Entries taken from a collection:

^^^^

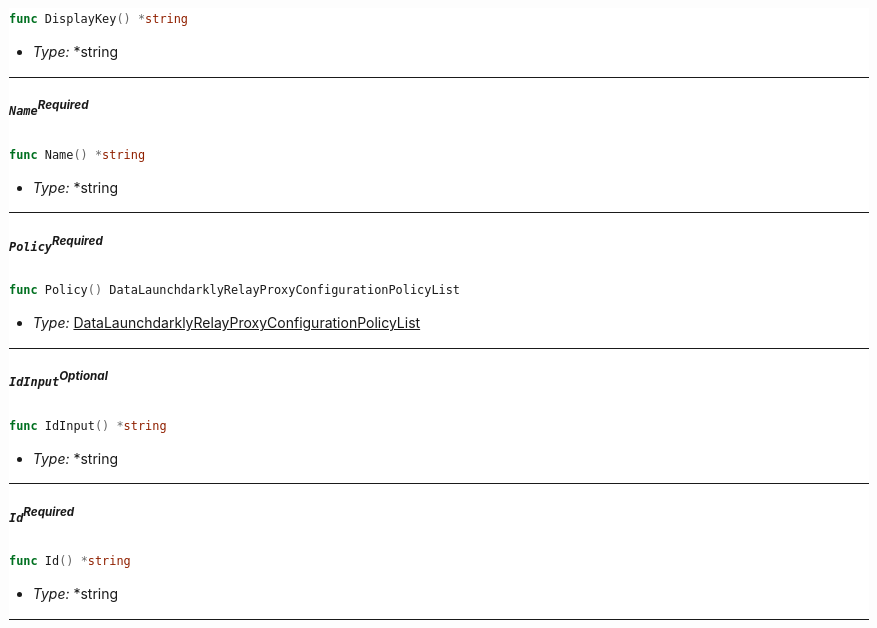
 ```go
func DisplayKey() *string
```

- *Type:* *string

---

##### `Name`<sup>Required</sup> <a name="Name" id="@cdktf/provider-launchdarkly.dataLaunchdarklyRelayProxyConfiguration.DataLaunchdarklyRelayProxyConfiguration.property.name"></a>

```go
func Name() *string
```

- *Type:* *string

---

##### `Policy`<sup>Required</sup> <a name="Policy" id="@cdktf/provider-launchdarkly.dataLaunchdarklyRelayProxyConfiguration.DataLaunchdarklyRelayProxyConfiguration.property.policy"></a>

```go
func Policy() DataLaunchdarklyRelayProxyConfigurationPolicyList
```

- *Type:* <a href="#@cdktf/provider-launchdarkly.dataLaunchdarklyRelayProxyConfiguration.DataLaunchdarklyRelayProxyConfigurationPolicyList">DataLaunchdarklyRelayProxyConfigurationPolicyList</a>

---

##### `IdInput`<sup>Optional</sup> <a name="IdInput" id="@cdktf/provider-launchdarkly.dataLaunchdarklyRelayProxyConfiguration.DataLaunchdarklyRelayProxyConfiguration.property.idInput"></a>

```go
func IdInput() *string
```

- *Type:* *string

---

##### `Id`<sup>Required</sup> <a name="Id" id="@cdktf/provider-launchdarkly.dataLaunchdarklyRelayProxyConfiguration.DataLaunchdarklyRelayProxyConfiguration.property.id"></a>

```go
func Id() *string
```

- *Type:* *string

---
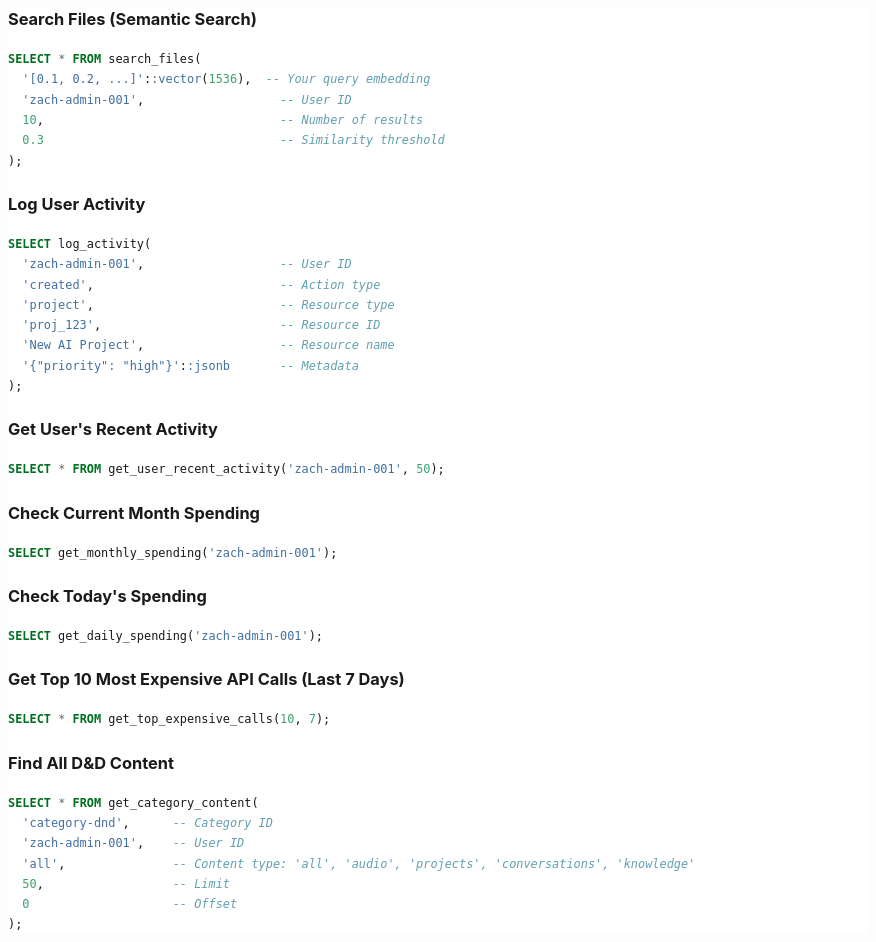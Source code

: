 ### Search Files (Semantic Search)

```sql
SELECT * FROM search_files(
  '[0.1, 0.2, ...]'::vector(1536),  -- Your query embedding
  'zach-admin-001',                   -- User ID
  10,                                 -- Number of results
  0.3                                 -- Similarity threshold
);
```

### Log User Activity

```sql
SELECT log_activity(
  'zach-admin-001',                   -- User ID
  'created',                          -- Action type
  'project',                          -- Resource type
  'proj_123',                         -- Resource ID
  'New AI Project',                   -- Resource name
  '{"priority": "high"}'::jsonb       -- Metadata
);
```

### Get User's Recent Activity

```sql
SELECT * FROM get_user_recent_activity('zach-admin-001', 50);
```

### Check Current Month Spending

```sql
SELECT get_monthly_spending('zach-admin-001');
```

### Check Today's Spending

```sql
SELECT get_daily_spending('zach-admin-001');
```

### Get Top 10 Most Expensive API Calls (Last 7 Days)

```sql
SELECT * FROM get_top_expensive_calls(10, 7);
```

### Find All D&D Content

```sql
SELECT * FROM get_category_content(
  'category-dnd',      -- Category ID
  'zach-admin-001',    -- User ID
  'all',               -- Content type: 'all', 'audio', 'projects', 'conversations', 'knowledge'
  50,                  -- Limit
  0                    -- Offset
);
```
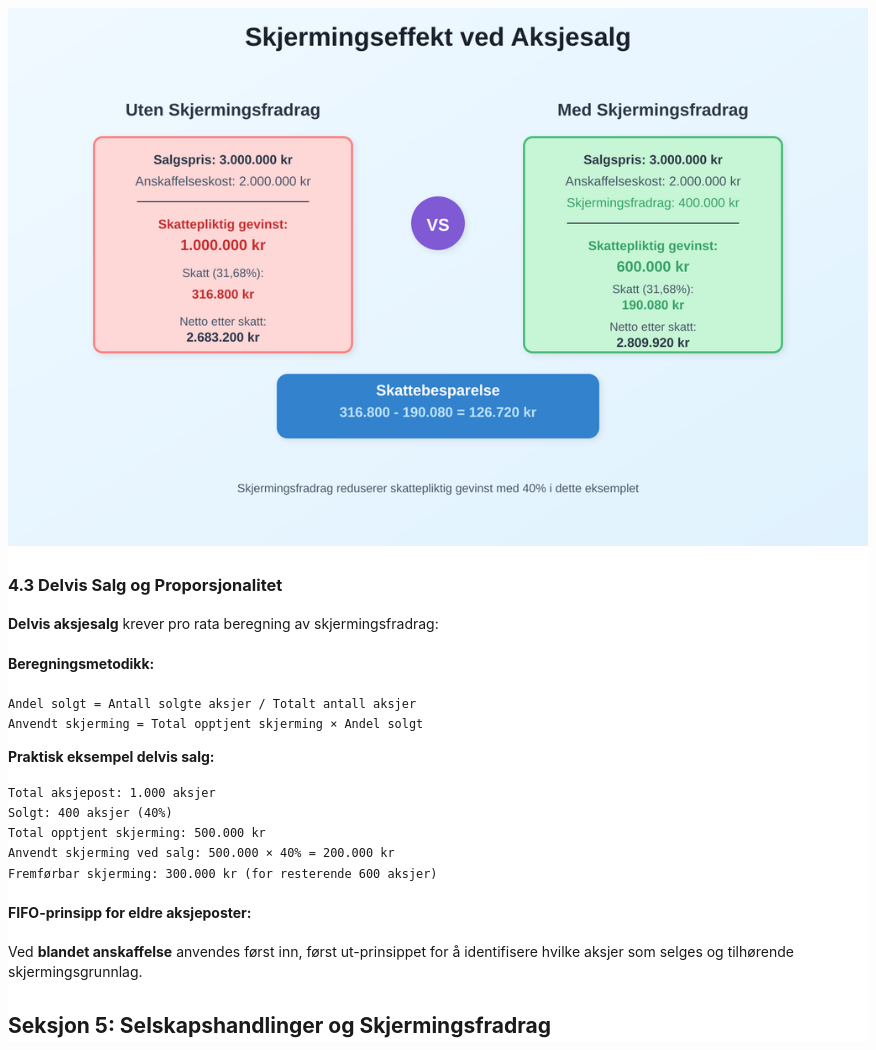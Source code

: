 ![Aksjesalg Skjermingseffekt](aksjesalg-skjermingseffekt.svg)

### 4.3 Delvis Salg og Proporsjonalitet

**Delvis aksjesalg** krever pro rata beregning av skjermingsfradrag:

#### Beregningsmetodikk:
```
Andel solgt = Antall solgte aksjer / Totalt antall aksjer
Anvendt skjerming = Total opptjent skjerming × Andel solgt
```

**Praktisk eksempel delvis salg:**
```
Total aksjepost: 1.000 aksjer
Solgt: 400 aksjer (40%)
Total opptjent skjerming: 500.000 kr
Anvendt skjerming ved salg: 500.000 × 40% = 200.000 kr
Fremførbar skjerming: 300.000 kr (for resterende 600 aksjer)
```

#### FIFO-prinsipp for eldre aksjeposter:
Ved **blandet anskaffelse** anvendes først inn, først ut-prinsippet for å identifisere hvilke aksjer som selges og tilhørende skjermingsgrunnlag.

## Seksjon 5: Selskapshandlinger og Skjermingsfradrag
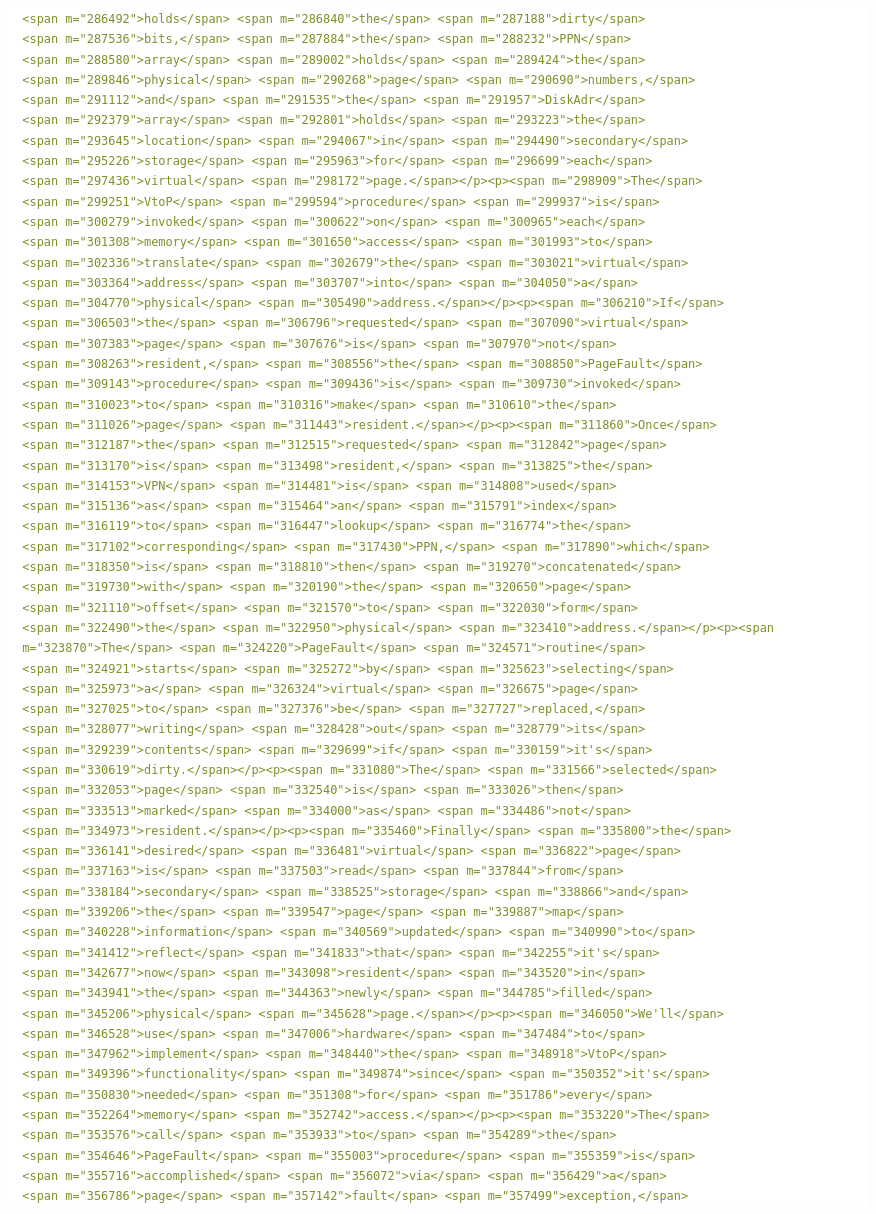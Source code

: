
 ```yaml
  <span m="286492">holds</span> <span m="286840">the</span> <span m="287188">dirty</span>
  <span m="287536">bits,</span> <span m="287884">the</span> <span m="288232">PPN</span>
  <span m="288580">array</span> <span m="289002">holds</span> <span m="289424">the</span>
  <span m="289846">physical</span> <span m="290268">page</span> <span m="290690">numbers,</span>
  <span m="291112">and</span> <span m="291535">the</span> <span m="291957">DiskAdr</span>
  <span m="292379">array</span> <span m="292801">holds</span> <span m="293223">the</span>
  <span m="293645">location</span> <span m="294067">in</span> <span m="294490">secondary</span>
  <span m="295226">storage</span> <span m="295963">for</span> <span m="296699">each</span>
  <span m="297436">virtual</span> <span m="298172">page.</span></p><p><span m="298909">The</span>
  <span m="299251">VtoP</span> <span m="299594">procedure</span> <span m="299937">is</span>
  <span m="300279">invoked</span> <span m="300622">on</span> <span m="300965">each</span>
  <span m="301308">memory</span> <span m="301650">access</span> <span m="301993">to</span>
  <span m="302336">translate</span> <span m="302679">the</span> <span m="303021">virtual</span>
  <span m="303364">address</span> <span m="303707">into</span> <span m="304050">a</span>
  <span m="304770">physical</span> <span m="305490">address.</span></p><p><span m="306210">If</span>
  <span m="306503">the</span> <span m="306796">requested</span> <span m="307090">virtual</span>
  <span m="307383">page</span> <span m="307676">is</span> <span m="307970">not</span>
  <span m="308263">resident,</span> <span m="308556">the</span> <span m="308850">PageFault</span>
  <span m="309143">procedure</span> <span m="309436">is</span> <span m="309730">invoked</span>
  <span m="310023">to</span> <span m="310316">make</span> <span m="310610">the</span>
  <span m="311026">page</span> <span m="311443">resident.</span></p><p><span m="311860">Once</span>
  <span m="312187">the</span> <span m="312515">requested</span> <span m="312842">page</span>
  <span m="313170">is</span> <span m="313498">resident,</span> <span m="313825">the</span>
  <span m="314153">VPN</span> <span m="314481">is</span> <span m="314808">used</span>
  <span m="315136">as</span> <span m="315464">an</span> <span m="315791">index</span>
  <span m="316119">to</span> <span m="316447">lookup</span> <span m="316774">the</span>
  <span m="317102">corresponding</span> <span m="317430">PPN,</span> <span m="317890">which</span>
  <span m="318350">is</span> <span m="318810">then</span> <span m="319270">concatenated</span>
  <span m="319730">with</span> <span m="320190">the</span> <span m="320650">page</span>
  <span m="321110">offset</span> <span m="321570">to</span> <span m="322030">form</span>
  <span m="322490">the</span> <span m="322950">physical</span> <span m="323410">address.</span></p><p><span
  m="323870">The</span> <span m="324220">PageFault</span> <span m="324571">routine</span>
  <span m="324921">starts</span> <span m="325272">by</span> <span m="325623">selecting</span>
  <span m="325973">a</span> <span m="326324">virtual</span> <span m="326675">page</span>
  <span m="327025">to</span> <span m="327376">be</span> <span m="327727">replaced,</span>
  <span m="328077">writing</span> <span m="328428">out</span> <span m="328779">its</span>
  <span m="329239">contents</span> <span m="329699">if</span> <span m="330159">it's</span>
  <span m="330619">dirty.</span></p><p><span m="331080">The</span> <span m="331566">selected</span>
  <span m="332053">page</span> <span m="332540">is</span> <span m="333026">then</span>
  <span m="333513">marked</span> <span m="334000">as</span> <span m="334486">not</span>
  <span m="334973">resident.</span></p><p><span m="335460">Finally</span> <span m="335800">the</span>
  <span m="336141">desired</span> <span m="336481">virtual</span> <span m="336822">page</span>
  <span m="337163">is</span> <span m="337503">read</span> <span m="337844">from</span>
  <span m="338184">secondary</span> <span m="338525">storage</span> <span m="338866">and</span>
  <span m="339206">the</span> <span m="339547">page</span> <span m="339887">map</span>
  <span m="340228">information</span> <span m="340569">updated</span> <span m="340990">to</span>
  <span m="341412">reflect</span> <span m="341833">that</span> <span m="342255">it's</span>
  <span m="342677">now</span> <span m="343098">resident</span> <span m="343520">in</span>
  <span m="343941">the</span> <span m="344363">newly</span> <span m="344785">filled</span>
  <span m="345206">physical</span> <span m="345628">page.</span></p><p><span m="346050">We'll</span>
  <span m="346528">use</span> <span m="347006">hardware</span> <span m="347484">to</span>
  <span m="347962">implement</span> <span m="348440">the</span> <span m="348918">VtoP</span>
  <span m="349396">functionality</span> <span m="349874">since</span> <span m="350352">it's</span>
  <span m="350830">needed</span> <span m="351308">for</span> <span m="351786">every</span>
  <span m="352264">memory</span> <span m="352742">access.</span></p><p><span m="353220">The</span>
  <span m="353576">call</span> <span m="353933">to</span> <span m="354289">the</span>
  <span m="354646">PageFault</span> <span m="355003">procedure</span> <span m="355359">is</span>
  <span m="355716">accomplished</span> <span m="356072">via</span> <span m="356429">a</span>
  <span m="356786">page</span> <span m="357142">fault</span> <span m="357499">exception,</span>
```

^^^^

Your goal –
Once you have checked the entries above, say how many lines include the word "invoked", and nothing beyond the number.

Answer section –
2